Create graphics with less power and less memory.
For the past three decades, there have been two main schools of thought dominating the center stage of 3D graphics: rasterization and ray tracing. If you really don’t care about the finer details and you want a five-second explanation of ray tracing, then all you need to know is that ray tracing will turn something like this:
Since the 1990s, we’ve seen an exponential increase in rasterized GPU performance. However, each advance in visual quality has made content generation more complicated and costly. Every effect (shadow, reflection, highlight, or subtle change in illumination) must be anticipated by the designer or game engine, and special-cased. This work often results in massive game title budgets, slower time to market, and ultimately less content on the platform.
Ray tracing takes a different approach to rasterized rendering by closely modeling the physics of light; it provides the only way to achieve photorealism for interactive content at an affordable price. Even though you might not have heard of ray tracing before, there’s a high probability you’ve already seen what it can do: Ray tracing is the primary technique used for special effects rendering in movies. In addition, the techniques to produce realistic-looking games also use ray tracing offline in a process called pre-baking.
Finally, ray tracing has been used to seamlessly blend captured real life with computer-generated images (e.g.., VR/AR applications) as it’s better at simulating optical effects like reflection and refraction, scattering, and dispersion phenomena compared to traditional rendering methods like scanline.

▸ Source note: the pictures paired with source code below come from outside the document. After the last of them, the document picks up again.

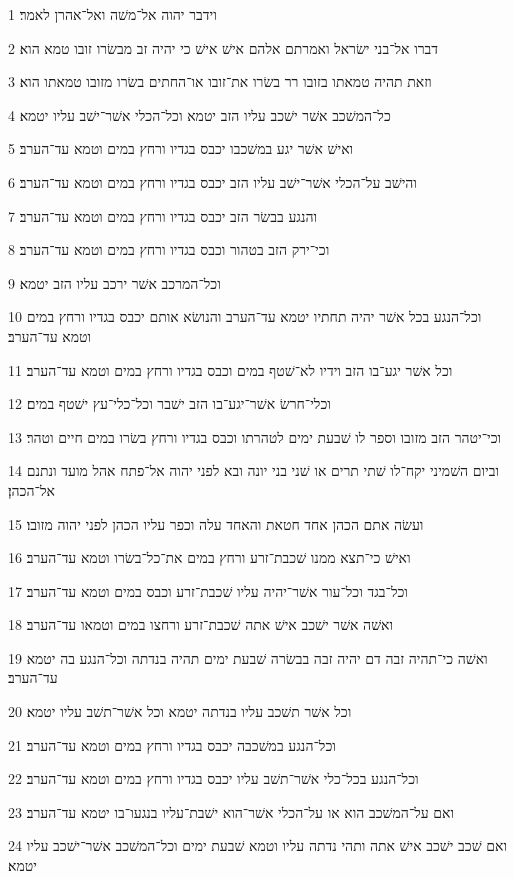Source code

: \par 1 וידבר יהוה אל־משׁה ואל־אהרן לאמר׃
\par 2 דברו אל־בני ישׂראל ואמרתם אלהם אישׁ אישׁ כי יהיה זב מבשׂרו זובו טמא הוא׃
\par 3 וזאת תהיה טמאתו בזובו רר בשׂרו את־זובו או־החתים בשׂרו מזובו טמאתו הוא׃
\par 4 כל־המשׁכב אשׁר ישׁכב עליו הזב יטמא וכל־הכלי אשׁר־ישׁב עליו יטמא׃
\par 5 ואישׁ אשׁר יגע במשׁכבו יכבס בגדיו ורחץ במים וטמא עד־הערב׃
\par 6 והישׁב על־הכלי אשׁר־ישׁב עליו הזב יכבס בגדיו ורחץ במים וטמא עד־הערב׃
\par 7 והנגע בבשׂר הזב יכבס בגדיו ורחץ במים וטמא עד־הערב׃
\par 8 וכי־ירק הזב בטהור וכבס בגדיו ורחץ במים וטמא עד־הערב׃
\par 9 וכל־המרכב אשׁר ירכב עליו הזב יטמא׃
\par 10 וכל־הנגע בכל אשׁר יהיה תחתיו יטמא עד־הערב והנושׂא אותם יכבס בגדיו ורחץ במים וטמא עד־הערב׃
\par 11 וכל אשׁר יגע־בו הזב וידיו לא־שׁטף במים וכבס בגדיו ורחץ במים וטמא עד־הערב׃
\par 12 וכלי־חרשׂ אשׁר־יגע־בו הזב ישׁבר וכל־כלי־עץ ישׁטף במים׃
\par 13 וכי־יטהר הזב מזובו וספר לו שׁבעת ימים לטהרתו וכבס בגדיו ורחץ בשׂרו במים חיים וטהר׃
\par 14 וביום השׁמיני יקח־לו שׁתי תרים או שׁני בני יונה ובא לפני יהוה אל־פתח אהל מועד ונתנם אל־הכהן׃
\par 15 ועשׂה אתם הכהן אחד חטאת והאחד עלה וכפר עליו הכהן לפני יהוה מזובו׃
\par 16 ואישׁ כי־תצא ממנו שׁכבת־זרע ורחץ במים את־כל־בשׂרו וטמא עד־הערב׃
\par 17 וכל־בגד וכל־עור אשׁר־יהיה עליו שׁכבת־זרע וכבס במים וטמא עד־הערב׃
\par 18 ואשׁה אשׁר ישׁכב אישׁ אתה שׁכבת־זרע ורחצו במים וטמאו עד־הערב׃
\par 19 ואשׁה כי־תהיה זבה דם יהיה זבה בבשׂרה שׁבעת ימים תהיה בנדתה וכל־הנגע בה יטמא עד־הערב׃
\par 20 וכל אשׁר תשׁכב עליו בנדתה יטמא וכל אשׁר־תשׁב עליו יטמא׃
\par 21 וכל־הנגע במשׁכבה יכבס בגדיו ורחץ במים וטמא עד־הערב׃
\par 22 וכל־הנגע בכל־כלי אשׁר־תשׁב עליו יכבס בגדיו ורחץ במים וטמא עד־הערב׃
\par 23 ואם על־המשׁכב הוא או על־הכלי אשׁר־הוא ישׁבת־עליו בנגעו־בו יטמא עד־הערב׃
\par 24 ואם שׁכב ישׁכב אישׁ אתה ותהי נדתה עליו וטמא שׁבעת ימים וכל־המשׁכב אשׁר־ישׁכב עליו יטמא׃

The main reason why ray tracing hasn’t been fully embraced at a larger scale is that traditionally, any real-time ray-tracing application needed a GPU beast running an OpenCL-based algorithm to produce images similar to the one above. Since most people don’t have a water-cooled rig of 300 W GPUs lying around, ray tracing never really took off. The problem with using GPU compute for ray tracing is its inefficiency in handling the complex issue of tracking coherency between rays. You see, GPU compute is extremely good at data parallel operations that obey a certain (and predictable) structure. Image processing is a perfect application for GPU compute: You apply the same filter repeatedly on every pixel in a rinse and repeat fashion.
Imagination’s PowerVR Wizard, for example, abandons this flawed computation-intensive approach and implements a solution that’s modeled after how ray tracing actually works. PowerVR Ray Tracing GPUs start with a pixel. For each step, the engine tracks intersections of a ray with a set of relevant primitives of the scene and performs geometry processing using a shader, exactly as in rasterization. Behind the scenes, the RTU (ray tracing unit) assembles the triangles into a searchable database representing the 3D world.
When a shader is run for each pixel, rays are cast into the 3D world. This is when the RTU steps in again to search the database to determine which triangle is the closest intersection with the ray. If a ray intersects a triangle, the shader can contribute color into the pixel, or cast additional rays; these secondary rays can in turn cause the execution of additional shaders.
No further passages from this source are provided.